All survey research involving human subjects requires approval from a university’s Institution Review Board. To get IRB approval at South Dakota State, each researcher needs to have a Collaborative Institutional Training Initiative (CITI) certificate. The faculty Research Fellow was already certified, but I had to complete a course with multiple readings and quizzes — in all it took about ten hours to complete. After that, the process of submitting our proposal and getting approval on our surveys only took 1.5 days. Our expert tip: use exempt status and only have adults as survey participants; this makes IRB approval a smoother process.

Being native to South Dakota, I know there is more than just one bump along the highway. The Mount Rushmore Visitor Center Redevelopment presented a huge obstacle when it came to doing user surveys. In order to do research on any federal land, including all national parks and memorials, researchers must first obtain a National Park Service (NPS) research permit. This process takes anywhere from one to six months. Once approved, the researcher can use scientific equipment to gather data (i.e. thermometers, water samples, etc.), and they can distribute up to nine surveys on-site.

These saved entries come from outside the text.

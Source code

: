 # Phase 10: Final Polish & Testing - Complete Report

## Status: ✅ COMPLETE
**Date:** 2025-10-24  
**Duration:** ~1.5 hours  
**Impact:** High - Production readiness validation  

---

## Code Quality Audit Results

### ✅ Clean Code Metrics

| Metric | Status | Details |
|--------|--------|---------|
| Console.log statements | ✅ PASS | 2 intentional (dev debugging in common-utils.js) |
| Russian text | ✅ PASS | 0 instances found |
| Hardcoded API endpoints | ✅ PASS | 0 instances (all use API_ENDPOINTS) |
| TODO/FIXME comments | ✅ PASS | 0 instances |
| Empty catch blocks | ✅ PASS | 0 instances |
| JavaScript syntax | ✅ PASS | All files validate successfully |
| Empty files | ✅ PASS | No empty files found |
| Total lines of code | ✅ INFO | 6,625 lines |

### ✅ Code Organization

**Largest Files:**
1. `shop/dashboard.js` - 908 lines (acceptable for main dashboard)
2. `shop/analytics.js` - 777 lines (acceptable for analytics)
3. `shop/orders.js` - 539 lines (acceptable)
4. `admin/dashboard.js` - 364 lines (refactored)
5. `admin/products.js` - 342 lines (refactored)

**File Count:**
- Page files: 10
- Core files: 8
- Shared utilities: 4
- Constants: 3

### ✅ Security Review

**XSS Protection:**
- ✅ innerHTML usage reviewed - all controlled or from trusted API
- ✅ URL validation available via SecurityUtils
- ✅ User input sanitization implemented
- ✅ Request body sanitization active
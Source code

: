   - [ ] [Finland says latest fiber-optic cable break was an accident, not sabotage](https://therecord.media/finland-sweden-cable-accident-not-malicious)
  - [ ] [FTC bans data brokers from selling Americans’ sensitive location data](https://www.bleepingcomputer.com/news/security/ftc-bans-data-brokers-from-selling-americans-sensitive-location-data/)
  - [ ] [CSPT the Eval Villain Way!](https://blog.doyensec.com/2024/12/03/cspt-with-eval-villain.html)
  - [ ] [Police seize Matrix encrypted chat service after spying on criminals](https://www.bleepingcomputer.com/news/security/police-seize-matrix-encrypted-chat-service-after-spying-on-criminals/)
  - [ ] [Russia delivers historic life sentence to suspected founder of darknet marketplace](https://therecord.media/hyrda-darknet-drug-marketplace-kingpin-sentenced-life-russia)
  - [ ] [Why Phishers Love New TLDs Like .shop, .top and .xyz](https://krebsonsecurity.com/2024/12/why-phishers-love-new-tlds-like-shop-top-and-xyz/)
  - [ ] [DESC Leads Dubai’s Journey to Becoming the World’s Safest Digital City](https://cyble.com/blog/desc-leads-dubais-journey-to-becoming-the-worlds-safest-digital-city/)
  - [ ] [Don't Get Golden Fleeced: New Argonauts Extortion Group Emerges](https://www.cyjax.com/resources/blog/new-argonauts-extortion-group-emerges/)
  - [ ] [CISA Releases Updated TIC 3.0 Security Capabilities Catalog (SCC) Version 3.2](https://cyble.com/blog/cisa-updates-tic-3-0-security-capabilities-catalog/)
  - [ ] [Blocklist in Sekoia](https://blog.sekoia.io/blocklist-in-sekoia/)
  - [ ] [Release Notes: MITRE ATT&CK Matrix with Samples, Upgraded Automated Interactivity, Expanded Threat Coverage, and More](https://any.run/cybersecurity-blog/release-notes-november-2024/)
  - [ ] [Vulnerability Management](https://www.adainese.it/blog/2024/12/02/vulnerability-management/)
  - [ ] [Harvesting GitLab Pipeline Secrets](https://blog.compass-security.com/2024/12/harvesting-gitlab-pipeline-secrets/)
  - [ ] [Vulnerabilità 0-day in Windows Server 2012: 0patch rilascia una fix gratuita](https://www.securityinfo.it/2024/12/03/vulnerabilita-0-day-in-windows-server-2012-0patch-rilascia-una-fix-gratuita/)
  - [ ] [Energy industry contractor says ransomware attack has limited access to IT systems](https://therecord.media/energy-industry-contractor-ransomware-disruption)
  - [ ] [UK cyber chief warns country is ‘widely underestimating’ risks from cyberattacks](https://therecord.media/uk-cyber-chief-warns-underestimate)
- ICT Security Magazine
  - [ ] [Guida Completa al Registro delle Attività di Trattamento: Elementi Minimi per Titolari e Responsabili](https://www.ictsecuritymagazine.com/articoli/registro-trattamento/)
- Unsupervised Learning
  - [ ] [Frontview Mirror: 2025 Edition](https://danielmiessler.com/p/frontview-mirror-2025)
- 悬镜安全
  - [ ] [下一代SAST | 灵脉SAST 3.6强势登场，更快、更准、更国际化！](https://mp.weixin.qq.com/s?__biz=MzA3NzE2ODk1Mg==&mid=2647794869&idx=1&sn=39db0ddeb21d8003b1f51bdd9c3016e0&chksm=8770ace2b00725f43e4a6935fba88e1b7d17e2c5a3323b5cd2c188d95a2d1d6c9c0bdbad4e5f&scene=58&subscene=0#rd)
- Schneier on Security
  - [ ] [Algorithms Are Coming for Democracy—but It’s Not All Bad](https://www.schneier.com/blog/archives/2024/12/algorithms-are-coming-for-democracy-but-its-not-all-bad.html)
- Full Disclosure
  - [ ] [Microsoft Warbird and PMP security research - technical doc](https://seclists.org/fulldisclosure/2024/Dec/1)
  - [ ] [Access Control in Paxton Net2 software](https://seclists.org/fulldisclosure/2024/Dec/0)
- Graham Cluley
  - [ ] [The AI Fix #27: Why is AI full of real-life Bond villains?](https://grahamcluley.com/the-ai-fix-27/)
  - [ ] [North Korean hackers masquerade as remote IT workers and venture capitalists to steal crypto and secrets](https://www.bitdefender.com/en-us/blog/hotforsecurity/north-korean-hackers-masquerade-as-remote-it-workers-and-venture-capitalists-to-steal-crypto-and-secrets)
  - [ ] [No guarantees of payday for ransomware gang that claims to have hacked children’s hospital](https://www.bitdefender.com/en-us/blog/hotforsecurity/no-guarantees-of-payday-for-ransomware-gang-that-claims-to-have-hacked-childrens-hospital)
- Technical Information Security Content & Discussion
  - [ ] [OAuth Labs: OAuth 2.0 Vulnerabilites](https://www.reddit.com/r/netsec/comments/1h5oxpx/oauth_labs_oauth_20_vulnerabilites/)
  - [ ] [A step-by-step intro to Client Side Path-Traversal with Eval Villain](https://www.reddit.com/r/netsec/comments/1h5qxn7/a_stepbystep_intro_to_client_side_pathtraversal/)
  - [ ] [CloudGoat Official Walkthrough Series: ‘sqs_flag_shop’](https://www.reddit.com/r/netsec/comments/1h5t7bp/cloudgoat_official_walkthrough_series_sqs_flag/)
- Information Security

If the researcher wants to disperse more than nine surveys, they must complete an additional application through the Paperwork Reduction Act (PRA) and PRA Clearance, a term used for the process of obtaining approval from the Office of Management and Budget (OMB) for federally sponsored data collections as required by the PRA. This rule was put into effect due to increasing complaints from the public about duplicate and lengthy federal government data collections. The PRA clearance process can take anywhere from six to nine months to be approved. Upon learning this, it was evident that on-site user surveys would not be feasible within the CSI timeframe.

Instead, we decided to post our surveys online through social media. A member of the Mount Rushmore staff indicated that we would not have any regulatory difficulties doing our surverys this way. However, upon further research and after the survey had been posted, I discovered that online surveys do require PRA clearance if specific questions are asked. So we should have gone through the PRA process after all. This approval is not necessary for very general invitations for public comments and suggestions.

Through all the bumps in the road, we were still able to gather valuable data and information about the Mount Rushmore Visitor Center Redevelopment. Alternative approaches had to be taken, but they were doable given the variety of information that had been collected from past research. Despite the challenges, federal land represents an exciting opportunity for landscape performance research.

Research Assistant Erika Roeber and Research Fellow Matthew James, Ed.D are participating in LAF’s 2015 Case Study Investigation (CSI) program and working to evaluate the environmental, economic and social performance of three public projects in South Dakota.